While women appear as notable characters in all of the Gospels,
they play an especially prominent role in Luke’s Gospel. This is evident in
Luke’s frequent pairing of stories about men with parallel stories about women.
In the chapters preceding this week’s text, Luke couples the
angelic announcement to Zechariah about the birth of John the Baptist (1:5–25)
with the annunciation to Mary concerning the birth of Jesus (1:26–38); he
combines the prophecy of Simeon in the Temple (2:25–35) with the prophecy of
Anna the prophetess (2:36–38); and he includes not only a list of Jesus’ male
disciples (6:12–16), but also a list of his female disciples (8:1–3). This
pattern of male/female parallels continues throughout this Gospel, and Luke
7:1–17, where Jesus’ healing of a Centurion’s servant is coupled with the
raising of a widow’s son, provides another instance of this tendency.
Beyond the male/female parallel, there may be another reason
why Luke places these two stories side by side. You may recall that in Jesus’
inaugural sermon in Nazareth he alluded to miracles performed by Elijah and
Elisha (see Luke 4:25–27). It seems significant that the miracles that Jesus
performs here in Luke 7:1–17 bear some relationship to those very same Elijah
and Elisha traditions. Jesus’ healing of the centurion’s servant subtly recalls
Elisha’s healing of Naaman the Syrian in 2 Kings 5:1–15, where Naaman, a
well-respected Gentile official, is healed by Elisha at a distance.
More obviously, Jesus’ raising of the widow of Nain’s son
draws upon 1 Kings 17:8–24, where Elijah raises the widow of Zarephath’s son.
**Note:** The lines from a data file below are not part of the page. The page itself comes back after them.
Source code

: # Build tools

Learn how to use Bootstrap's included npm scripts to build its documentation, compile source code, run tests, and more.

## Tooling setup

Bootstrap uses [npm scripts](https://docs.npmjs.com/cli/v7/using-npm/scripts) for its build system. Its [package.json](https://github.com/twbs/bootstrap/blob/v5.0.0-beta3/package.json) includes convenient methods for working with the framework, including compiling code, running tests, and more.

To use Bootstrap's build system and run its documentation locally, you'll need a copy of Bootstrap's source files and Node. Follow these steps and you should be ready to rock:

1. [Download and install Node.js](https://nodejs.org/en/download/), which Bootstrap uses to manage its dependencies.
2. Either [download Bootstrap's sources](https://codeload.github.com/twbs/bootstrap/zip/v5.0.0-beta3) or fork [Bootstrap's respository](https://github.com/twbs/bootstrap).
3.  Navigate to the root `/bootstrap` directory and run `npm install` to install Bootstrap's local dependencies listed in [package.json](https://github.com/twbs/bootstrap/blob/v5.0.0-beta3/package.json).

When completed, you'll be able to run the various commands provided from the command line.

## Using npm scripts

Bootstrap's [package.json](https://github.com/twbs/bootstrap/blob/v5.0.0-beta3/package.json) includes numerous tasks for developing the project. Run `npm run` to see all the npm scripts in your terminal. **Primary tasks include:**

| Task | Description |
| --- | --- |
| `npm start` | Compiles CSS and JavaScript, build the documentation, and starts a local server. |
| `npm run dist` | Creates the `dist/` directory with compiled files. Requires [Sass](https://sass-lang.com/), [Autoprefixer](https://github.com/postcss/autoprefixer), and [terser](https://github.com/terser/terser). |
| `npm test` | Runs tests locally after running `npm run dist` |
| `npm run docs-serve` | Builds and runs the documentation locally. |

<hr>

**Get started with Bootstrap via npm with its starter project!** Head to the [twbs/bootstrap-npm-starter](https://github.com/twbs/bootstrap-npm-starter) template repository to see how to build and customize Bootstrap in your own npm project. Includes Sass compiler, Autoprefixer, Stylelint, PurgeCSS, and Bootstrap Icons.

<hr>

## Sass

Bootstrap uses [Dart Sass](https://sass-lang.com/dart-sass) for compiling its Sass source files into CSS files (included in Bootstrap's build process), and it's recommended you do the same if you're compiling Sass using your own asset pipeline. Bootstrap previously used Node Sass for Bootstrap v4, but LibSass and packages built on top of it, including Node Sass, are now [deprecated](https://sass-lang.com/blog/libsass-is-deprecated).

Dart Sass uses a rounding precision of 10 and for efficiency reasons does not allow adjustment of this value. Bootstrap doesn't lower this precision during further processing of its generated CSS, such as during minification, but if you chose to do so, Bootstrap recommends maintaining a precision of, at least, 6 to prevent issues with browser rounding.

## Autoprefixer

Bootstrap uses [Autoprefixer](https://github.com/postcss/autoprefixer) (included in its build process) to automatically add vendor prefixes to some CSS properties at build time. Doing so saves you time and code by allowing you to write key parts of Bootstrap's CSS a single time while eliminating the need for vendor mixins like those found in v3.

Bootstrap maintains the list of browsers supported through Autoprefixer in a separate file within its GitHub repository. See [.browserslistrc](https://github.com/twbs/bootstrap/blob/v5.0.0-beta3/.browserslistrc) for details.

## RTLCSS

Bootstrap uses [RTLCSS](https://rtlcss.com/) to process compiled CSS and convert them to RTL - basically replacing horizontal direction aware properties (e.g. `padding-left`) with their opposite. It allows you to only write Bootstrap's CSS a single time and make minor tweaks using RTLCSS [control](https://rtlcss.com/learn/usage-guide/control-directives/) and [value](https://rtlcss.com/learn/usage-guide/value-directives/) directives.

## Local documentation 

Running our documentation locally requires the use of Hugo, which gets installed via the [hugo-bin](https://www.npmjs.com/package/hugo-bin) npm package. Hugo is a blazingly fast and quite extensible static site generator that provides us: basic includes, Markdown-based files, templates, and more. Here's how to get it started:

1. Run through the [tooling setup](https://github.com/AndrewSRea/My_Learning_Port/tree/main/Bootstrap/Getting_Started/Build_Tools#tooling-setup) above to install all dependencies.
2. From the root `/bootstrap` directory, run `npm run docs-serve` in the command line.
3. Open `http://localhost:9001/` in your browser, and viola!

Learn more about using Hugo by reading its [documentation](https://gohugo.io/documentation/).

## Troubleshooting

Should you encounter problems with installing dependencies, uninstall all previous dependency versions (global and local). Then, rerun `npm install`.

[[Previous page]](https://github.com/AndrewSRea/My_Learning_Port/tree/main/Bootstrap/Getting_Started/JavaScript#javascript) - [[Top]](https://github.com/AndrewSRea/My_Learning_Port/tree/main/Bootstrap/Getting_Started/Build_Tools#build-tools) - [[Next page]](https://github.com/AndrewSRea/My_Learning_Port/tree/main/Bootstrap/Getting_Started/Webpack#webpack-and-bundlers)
Both stories begin at “the gate of the town,” and like Elijah, Jesus raises the
only son of a widow. Further, both miracles include the line “gave him to his
mother” and conclude by identifying the miracle worker as a “prophet” or “man
of God.”
By drawing on these Elijah and Elisha narratives, Luke
locates Jesus in the tradition of the great miracle-working prophets of the
Hebrew Bible, and by incorporating stories about Gentiles and women (especially
a widow), he adds texture to his portrait of Jesus as one especially concerned
with those on the margins of society.